That sure does seem to be a great one so it should do all you need and more. Did it not have a belt clip thing or was that the arm strip it had you could get.


----------



## daniel_b2380 (Jan 31, 2003)

joe,
have you played with it enough yet to have any idea of the battery life with just the regular batteries?


----------



## jp1203 (Jul 21, 2005)

I've used it about 3 and a half hours for about a half hour at a time with the backlight on constantly (playing with settings) and the battery gauge still shows the batteries as being fully charged. I'll let you know when I do manage to kill them or when the gauge goes down any.


----------



## jp1203 (Jul 21, 2005)

hewee said:


> That sure does seem to be a great one so it should do all you need and more. Did it not have a belt clip thing or was that the arm strip it had you could get.

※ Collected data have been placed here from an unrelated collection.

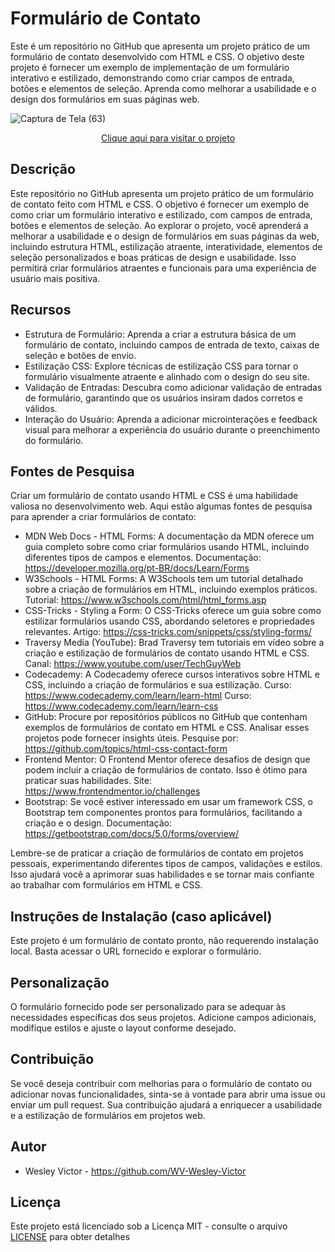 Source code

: # Formulário de Contato
Este é um repositório no GitHub que apresenta um projeto prático de um formulário de contato desenvolvido com HTML e CSS. O objetivo deste projeto é fornecer um exemplo de implementação de um formulário interativo e estilizado, demonstrando como criar campos de entrada, botões e elementos de seleção. Aprenda como melhorar a usabilidade e o design dos formulários em suas páginas web.

![Captura de Tela (63)](https://github.com/WV-Wesley-Victor/Formulario-de-Contato/assets/137107062/057f085f-7f68-4ef5-94fa-9fc4db9221f1)
<p align="center">
  <a href="https://wv-wesley-victor.github.io/Formulario-de-Contato/" target="_blank">Clique aqui para visitar o projeto</a>
</p>

## Descrição
Este repositório no GitHub apresenta um projeto prático de um formulário de contato feito com HTML e CSS. O objetivo é fornecer um exemplo de como criar um formulário interativo e estilizado, com campos de entrada, botões e elementos de seleção. Ao explorar o projeto, você aprenderá a melhorar a usabilidade e o design de formulários em suas páginas da web, incluindo estrutura HTML, estilização atraente, interatividade, elementos de seleção personalizados e boas práticas de design e usabilidade. Isso permitirá criar formulários atraentes e funcionais para uma experiência de usuário mais positiva.

## Recursos
* Estrutura de Formulário: Aprenda a criar a estrutura básica de um formulário de contato, incluindo campos de entrada de texto, caixas de seleção e botões de envio.
* Estilização CSS: Explore técnicas de estilização CSS para tornar o formulário visualmente atraente e alinhado com o design do seu site.
* Validação de Entradas: Descubra como adicionar validação de entradas de formulário, garantindo que os usuários insiram dados corretos e válidos.
* Interação do Usuário: Aprenda a adicionar microinterações e feedback visual para melhorar a experiência do usuário durante o preenchimento do formulário.

## Fontes de Pesquisa
Criar um formulário de contato usando HTML e CSS é uma habilidade valiosa no desenvolvimento web. Aqui estão algumas fontes de pesquisa para aprender a criar formulários de contato:

* MDN Web Docs - HTML Forms: A documentação da MDN oferece um guia completo sobre como criar formulários usando HTML, incluindo diferentes tipos de campos e elementos.
Documentação: https://developer.mozilla.org/pt-BR/docs/Learn/Forms
* W3Schools - HTML Forms: A W3Schools tem um tutorial detalhado sobre a criação de formulários em HTML, incluindo exemplos práticos.
Tutorial: https://www.w3schools.com/html/html_forms.asp
* CSS-Tricks - Styling a Form: O CSS-Tricks oferece um guia sobre como estilizar formulários usando CSS, abordando seletores e propriedades relevantes.
Artigo: https://css-tricks.com/snippets/css/styling-forms/
* Traversy Media (YouTube): Brad Traversy tem tutoriais em vídeo sobre a criação e estilização de formulários de contato usando HTML e CSS.
Canal: https://www.youtube.com/user/TechGuyWeb
* Codecademy: A Codecademy oferece cursos interativos sobre HTML e CSS, incluindo a criação de formulários e sua estilização.
Curso: https://www.codecademy.com/learn/learn-html
Curso: https://www.codecademy.com/learn/learn-css
* GitHub: Procure por repositórios públicos no GitHub que contenham exemplos de formulários de contato em HTML e CSS. Analisar esses projetos pode fornecer insights úteis.
Pesquise por: https://github.com/topics/html-css-contact-form
* Frontend Mentor: O Frontend Mentor oferece desafios de design que podem incluir a criação de formulários de contato. Isso é ótimo para praticar suas habilidades.
Site: https://www.frontendmentor.io/challenges
* Bootstrap: Se você estiver interessado em usar um framework CSS, o Bootstrap tem componentes prontos para formulários, facilitando a criação e o design.
Documentação: https://getbootstrap.com/docs/5.0/forms/overview/

Lembre-se de praticar a criação de formulários de contato em projetos pessoais, experimentando diferentes tipos de campos, validações e estilos. Isso ajudará você a aprimorar suas habilidades e se tornar mais confiante ao trabalhar com formulários em HTML e CSS.

## Instruções de Instalação (caso aplicável)
Este projeto é um formulário de contato pronto, não requerendo instalação local. Basta acessar o URL fornecido e explorar o formulário.

## Personalização
O formulário fornecido pode ser personalizado para se adequar às necessidades específicas dos seus projetos. Adicione campos adicionais, modifique estilos e ajuste o layout conforme desejado.

## Contribuição
Se você deseja contribuir com melhorias para o formulário de contato ou adicionar novas funcionalidades, sinta-se à vontade para abrir uma issue ou enviar um pull request. Sua contribuição ajudará a enriquecer a usabilidade e a estilização de formulários em projetos web.

## Autor
* Wesley Victor - https://github.com/WV-Wesley-Victor

## Licença
Este projeto está licenciado sob a Licença MIT - consulte o arquivo [LICENSE](LICENSE)  para obter detalhes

It came with a lanyard, but no belt clip. I did find a belt pouch that it fits perfectly in, I just need to play with it a bit and make sure it doesn't destroy my signal. Generally, I can hold 6-8 satellites without a problem, and it only needs four to have a good fix.


----------



## hewee (Oct 26, 2001)

Good to hear you found belt pouch. Maybe you can make one out of leather and have the belt clip made just right for it and for you to use it.


----------



## jp1203 (Jul 21, 2005)

That's a good idea. The one I have will suffice for now, but it definitely isn't perfect, considering that although the GPS fits well in the pouch, it's a bit obnoxious to keep on my belt.


----------



## hewee (Oct 26, 2001)

Yea and I got to thinking you could out a nice hole with the metal ring on it at the top to put the belt clip but also make something for the bottom part so if you riding you bike you can still keep it on the belt clip but have a strap for the bottom part so you can look down and see it on your lap as your riding around.


----------



## AleciaBrent (Aug 21, 2008)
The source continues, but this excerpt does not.